Just my luck, contained in the stack of CDs was "Reach the Beach" by The Fixx. Oh, I got this motherfucker now! I've used this CD hundreds of times while tuning the Showco PA and know what that sounds like. I got the idea of using The Fixx from Kevin Elson, who, as some of you may know, was Lynyrd Skynyrd's roadie and who became Journey's FOH engineer ( and made millions mixing Journey. Yep ). I babysat Kevin during Julian Lennon's first tour. Haha, I remember now, stacking the refrigerator boxes three high and putting SS boxes on the lighting truss too. "How are the guitars in the balcony today?" asks Kevin. "Good sir, guitars exact today. We have a little build up in the two-hundred range; other than that, we're good."

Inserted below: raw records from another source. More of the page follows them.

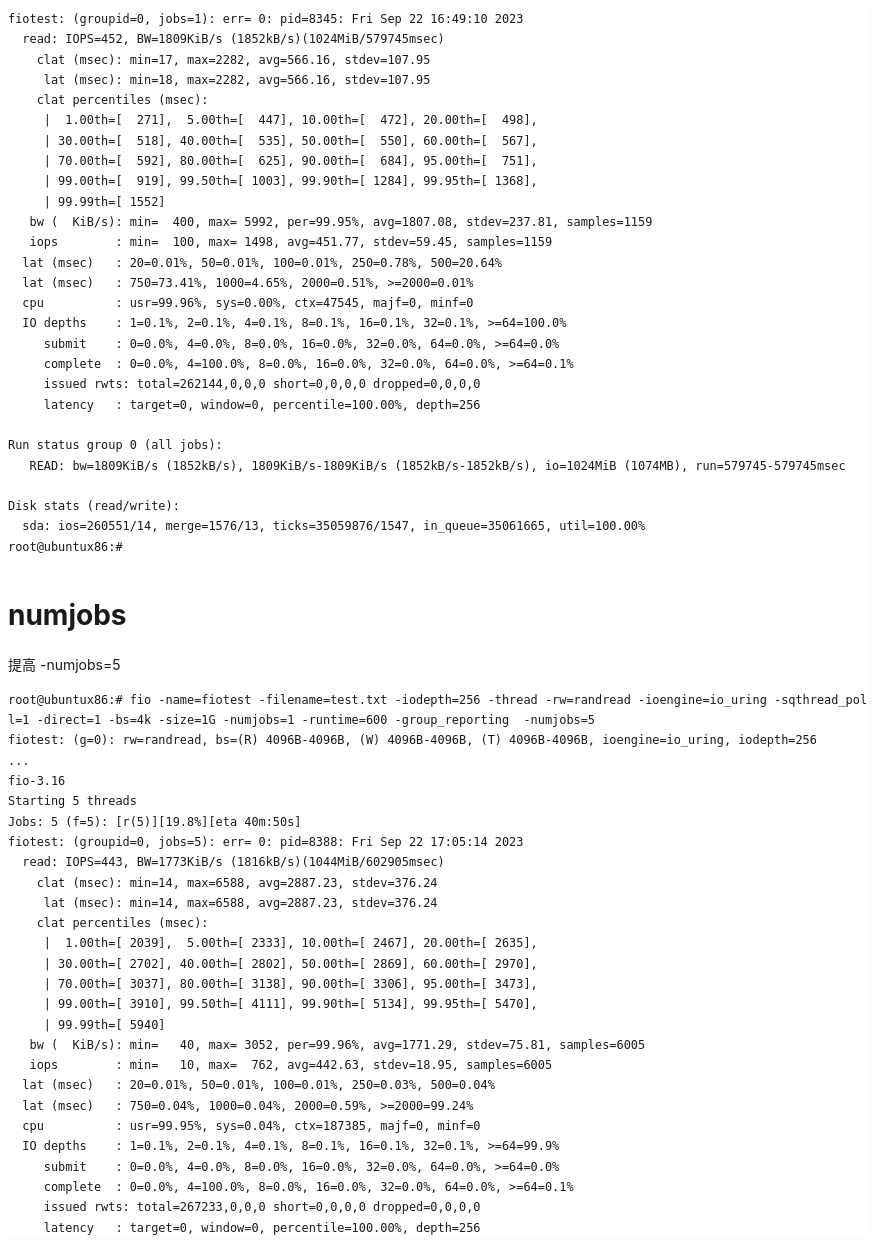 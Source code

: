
 ```
fiotest: (groupid=0, jobs=1): err= 0: pid=8345: Fri Sep 22 16:49:10 2023
  read: IOPS=452, BW=1809KiB/s (1852kB/s)(1024MiB/579745msec)
    clat (msec): min=17, max=2282, avg=566.16, stdev=107.95
     lat (msec): min=18, max=2282, avg=566.16, stdev=107.95
    clat percentiles (msec):
     |  1.00th=[  271],  5.00th=[  447], 10.00th=[  472], 20.00th=[  498],
     | 30.00th=[  518], 40.00th=[  535], 50.00th=[  550], 60.00th=[  567],
     | 70.00th=[  592], 80.00th=[  625], 90.00th=[  684], 95.00th=[  751],
     | 99.00th=[  919], 99.50th=[ 1003], 99.90th=[ 1284], 99.95th=[ 1368],
     | 99.99th=[ 1552]
   bw (  KiB/s): min=  400, max= 5992, per=99.95%, avg=1807.08, stdev=237.81, samples=1159
   iops        : min=  100, max= 1498, avg=451.77, stdev=59.45, samples=1159
  lat (msec)   : 20=0.01%, 50=0.01%, 100=0.01%, 250=0.78%, 500=20.64%
  lat (msec)   : 750=73.41%, 1000=4.65%, 2000=0.51%, >=2000=0.01%
  cpu          : usr=99.96%, sys=0.00%, ctx=47545, majf=0, minf=0
  IO depths    : 1=0.1%, 2=0.1%, 4=0.1%, 8=0.1%, 16=0.1%, 32=0.1%, >=64=100.0%
     submit    : 0=0.0%, 4=0.0%, 8=0.0%, 16=0.0%, 32=0.0%, 64=0.0%, >=64=0.0%
     complete  : 0=0.0%, 4=100.0%, 8=0.0%, 16=0.0%, 32=0.0%, 64=0.0%, >=64=0.1%
     issued rwts: total=262144,0,0,0 short=0,0,0,0 dropped=0,0,0,0
     latency   : target=0, window=0, percentile=100.00%, depth=256

Run status group 0 (all jobs):
   READ: bw=1809KiB/s (1852kB/s), 1809KiB/s-1809KiB/s (1852kB/s-1852kB/s), io=1024MiB (1074MB), run=579745-579745msec

Disk stats (read/write):
  sda: ios=260551/14, merge=1576/13, ticks=35059876/1547, in_queue=35061665, util=100.00%
root@ubuntux86:# 
```
#  numjobs
提高 -numjobs=5
```
root@ubuntux86:# fio -name=fiotest -filename=test.txt -iodepth=256 -thread -rw=randread -ioengine=io_uring -sqthread_poll=1 -direct=1 -bs=4k -size=1G -numjobs=1 -runtime=600 -group_reporting  -numjobs=5
fiotest: (g=0): rw=randread, bs=(R) 4096B-4096B, (W) 4096B-4096B, (T) 4096B-4096B, ioengine=io_uring, iodepth=256
...
fio-3.16
Starting 5 threads
Jobs: 5 (f=5): [r(5)][19.8%][eta 40m:50s]                          
fiotest: (groupid=0, jobs=5): err= 0: pid=8388: Fri Sep 22 17:05:14 2023
  read: IOPS=443, BW=1773KiB/s (1816kB/s)(1044MiB/602905msec)
    clat (msec): min=14, max=6588, avg=2887.23, stdev=376.24
     lat (msec): min=14, max=6588, avg=2887.23, stdev=376.24
    clat percentiles (msec):
     |  1.00th=[ 2039],  5.00th=[ 2333], 10.00th=[ 2467], 20.00th=[ 2635],
     | 30.00th=[ 2702], 40.00th=[ 2802], 50.00th=[ 2869], 60.00th=[ 2970],
     | 70.00th=[ 3037], 80.00th=[ 3138], 90.00th=[ 3306], 95.00th=[ 3473],
     | 99.00th=[ 3910], 99.50th=[ 4111], 99.90th=[ 5134], 99.95th=[ 5470],
     | 99.99th=[ 5940]
   bw (  KiB/s): min=   40, max= 3052, per=99.96%, avg=1771.29, stdev=75.81, samples=6005
   iops        : min=   10, max=  762, avg=442.63, stdev=18.95, samples=6005
  lat (msec)   : 20=0.01%, 50=0.01%, 100=0.01%, 250=0.03%, 500=0.04%
  lat (msec)   : 750=0.04%, 1000=0.04%, 2000=0.59%, >=2000=99.24%
  cpu          : usr=99.95%, sys=0.04%, ctx=187385, majf=0, minf=0
  IO depths    : 1=0.1%, 2=0.1%, 4=0.1%, 8=0.1%, 16=0.1%, 32=0.1%, >=64=99.9%
     submit    : 0=0.0%, 4=0.0%, 8=0.0%, 16=0.0%, 32=0.0%, 64=0.0%, >=64=0.0%
     complete  : 0=0.0%, 4=100.0%, 8=0.0%, 16=0.0%, 32=0.0%, 64=0.0%, >=64=0.1%
     issued rwts: total=267233,0,0,0 short=0,0,0,0 dropped=0,0,0,0
     latency   : target=0, window=0, percentile=100.00%, depth=256

```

Back to the story: Feeling wily, I smile and hand the Fixx CD to the owner and ask him to play track four. For a second, I thought I had died and gone to "Audio Heaven." My mouth was agape, and I look over at the dude with disbelieve. What in the world is going on here! Over the years on the road, I developed a habit of pinching myself to make sure I was here and whatever it was, was happening. I pinch. Ouch. I turn squarely to speaker-dude now, squint and say: "If you don't mind." and then quickly start moving curtains that covered the walls before he can stop me in search of "the other" speakers. I'll be a Son of a bitch! Nothing to find. I raise both hands in surrender and ask, please, kind sir, if you would; What's in the black box?
All that preamble leads to this point. What was happening was this: The dude was taking a digital RTA picture of the audio signal heading into the speakers while at the same moment taking a digital RTA picture of the actual sound coming out of the speaker using a flat mic in the room.
A Simple example would be: 100hz is 6db louder in the room than what is going into the speaker. How to correct that? This guy's program would feed the digital picture from the room mic INVERTED back into the speaker's input. The corrected 100hz was 6db down and now coming out of the speakers' flat to the room. Instead of the 32 bands we once worked with, this was correcting 128 or something.
It sounded perfect.
I immediately sped to the nearest payphone (remember those?) and called Clay Powers. Remember how Clay had command of colorful words? "Motherf***er! What an idea!"
I explained there is little too much latency for live sound, with the CPU processing speeds running only 25 meg. However, with CPUs going faster every year, at some point, this will be workable for live sound. Many years later, when the patent ran out, KRK, Genelec, JBL, and tons of other companies offered monitors with room correction. today we can even buy cheap DAW plugins that do "room correction."